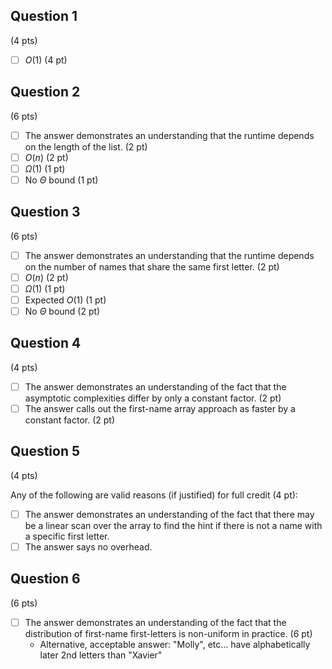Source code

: ## Question 1
(4 pts)

- [ ] $O(1)$ (4 pt)

## Question 2
(6 pts)

- [ ] The answer demonstrates an understanding that the runtime depends on the length of the list. (2 pt)
- [ ] $O(n)$ (2 pt)
- [ ] $\Omega(1)$ (1 pt)
- [ ] No $\Theta$ bound (1 pt)

## Question 3
(6 pts)

- [ ] The answer demonstrates an understanding that the runtime depends on the number of names that share the same first letter. (2 pt)
- [ ] $O(n)$ (2 pt)
- [ ] $\Omega(1)$ (1 pt)
- [ ] Expected $O(1)$ (1 pt)
- [ ] No $\Theta$ bound (2 pt)

## Question 4
(4 pts)

- [ ] The answer demonstrates an understanding of the fact that the asymptotic complexities differ by only a constant factor. (2 pt)
- [ ] The answer calls out the first-name array approach as faster by a constant factor. (2 pt)

## Question 5
(4 pts)

Any of the following are valid reasons (if justified) for full credit (4 pt):
- [ ] The answer demonstrates an understanding of the fact that there may be a linear scan over the array to find the hint if there is not a name with a specific first letter.
- [ ] The answer says no overhead.

## Question 6
(6 pts)

- [ ] The answer demonstrates an understanding of the fact that the distribution of first-name first-letters is non-uniform in practice. (6 pt)
    * Alternative, acceptable answer: "Molly", etc... have alphabetically later 2nd letters than "Xavier"
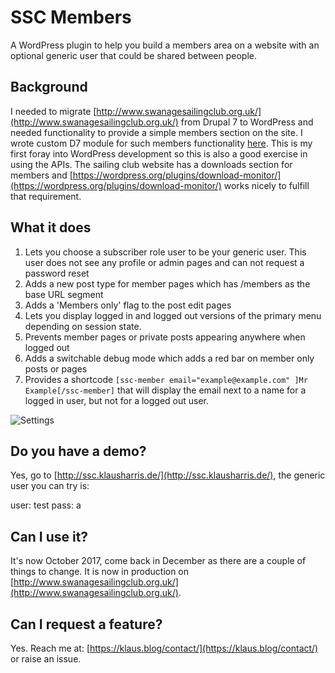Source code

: # SSC Members

A WordPress plugin to help you build a members area on a website with an optional generic user that could be shared between people.

## Background

I needed to migrate [http://www.swanagesailingclub.org.uk/](http://www.swanagesailingclub.org.uk/) from Drupal 7 to WordPress and needed functionality to provide a simple members section on the site. I wrote custom D7 module for such members functionality [here](https://github.com/klasharr/php-drupal7-ssc). This is my first foray into WordPress development so this is also a good exercise in using the APIs. The sailing club website has a downloads section for members and [https://wordpress.org/plugins/download-monitor/](https://wordpress.org/plugins/download-monitor/) works nicely to fulfill that requirement.

## What it does

1. Lets you choose a subscriber role user to be your generic user. This user does not see any profile or admin pages and can not request a password reset
2. Adds a new post type for member pages which has /members as the base URL segment
3. Adds a 'Members only' flag to the post edit pages
4. Lets you display logged in and logged out versions of the primary menu depending on session state.
5. Prevents member pages or private posts appearing anywhere when logged out
6. Adds a switchable debug mode which adds a red bar on member only posts or pages
7. Provides a shortcode `[ssc-member email="example@example.com" ]Mr Example[/ssc-member]` that will display the email next to a name for a logged in user, but not for a logged out user.

![Settings](http://ssc.klausharris.de/wp-content/uploads/2017/08/Screen-Shot-2017-10-08-at-09.18.52.png)

## Do you have a demo?

Yes, go to [http://ssc.klausharris.de/](http://ssc.klausharris.de/), the generic user you can try is:

user: test
pass: a

## Can I use it?

It's now October 2017, come back in December as there are a couple of things to change. It is now in production on [http://www.swanagesailingclub.org.uk/](http://www.swanagesailingclub.org.uk/).

## Can I request a feature?

Yes. Reach me at: [https://klaus.blog/contact/](https://klaus.blog/contact/) or raise an issue.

== == ==

TRY IT: The result should be an exact copy of the material, containing no pictures.

RESPONSE:
Source code

: ## Question 1
(4 pts)

- [ ] $O(1)$ (4 pt)

## Question 2
(6 pts)

- [ ] The answer demonstrates an understanding that the runtime depends on the length of the list. (2 pt)
- [ ] $O(n)$ (2 pt)
- [ ] $\Omega(1)$ (1 pt)
- [ ] No $\Theta$ bound (1 pt)

## Question 3
(6 pts)

- [ ] The answer demonstrates an understanding that the runtime depends on the number of names that share the same first letter. (2 pt)
- [ ] $O(n)$ (2 pt)
- [ ] $\Omega(1)$ (1 pt)
- [ ] Expected $O(1)$ (1 pt)
- [ ] No $\Theta$ bound (2 pt)

## Question 4
(4 pts)

- [ ] The answer demonstrates an understanding of the fact that the asymptotic complexities differ by only a constant factor. (2 pt)
- [ ] The answer calls out the first-name array approach as faster by a constant factor. (2 pt)

## Question 5
(4 pts)

Any of the following are valid reasons (if justified) for full credit (4 pt):
- [ ] The answer demonstrates an understanding of the fact that there may be a linear scan over the array to find the hint if there is not a name with a specific first letter.
- [ ] The answer says no overhead.

## Question 6
(6 pts)

- [ ] The answer demonstrates an understanding of the fact that the distribution of first-name first-letters is non-uniform in practice. (6 pt)
    * Alternative, acceptable answer: "Molly", etc... have alphabetically later 2nd letters than "Xavier"
Source code

: # SSC Members

A WordPress plugin to help you build a members area on a website with an optional generic user that could be shared between people.

## Background

I needed to migrate [http://www.swanagesailingclub.org.uk/](http://www.swanagesailingclub.org.uk/) from Drupal 7 to WordPress and needed functionality to provide a simple members section on the site. I wrote custom D7 module for such members functionality [here](https://github.com/klasharr/php-drupal7-ssc). This is my first foray into WordPress development so this is also a good exercise in using the APIs. The sailing club website has a downloads section for members and [https://wordpress.org/plugins/download-monitor/](https://wordpress.org/plugins/download-monitor/) works nicely to fulfill that requirement.

## What it does

1. Lets you choose a subscriber role user to be your generic user. This user does not see any profile or admin pages and can not request a password reset
2. Adds a new post type for member pages which has /members as the base URL segment
3. Adds a 'Members only' flag to the post edit pages
4. Lets you display logged in and logged out versions of the primary menu depending on session state.
5. Prevents member pages or private posts appearing anywhere when logged out
6. Adds a switchable debug mode which adds a red bar on member only posts or pages
7. Provides a shortcode `[ssc-member email="example@example.com" ]Mr Example[/ssc-member]` that will display the email next to a name for a logged in user, but not for a logged out user.

![Settings](http://ssc.klausharris.de/wp-content/uploads/2017/08/Screen-Shot-2017-10-08-at-09.18.52.png)

## Do you have a demo?

Yes, go to [http://ssc.klausharris.de/](http://ssc.klausharris.de/), the generic user you can try is:

user: test
pass: a

## Can I use it?

It's now October 2017, come back in December as there are a couple of things to change. It is now in production on [http://www.swanagesailingclub.org.uk/](http://www.swanagesailingclub.org.uk/).

## Can I request a feature?

Yes. Reach me at: [https://klaus.blog/contact/](https://klaus.blog/contact/) or raise an issue.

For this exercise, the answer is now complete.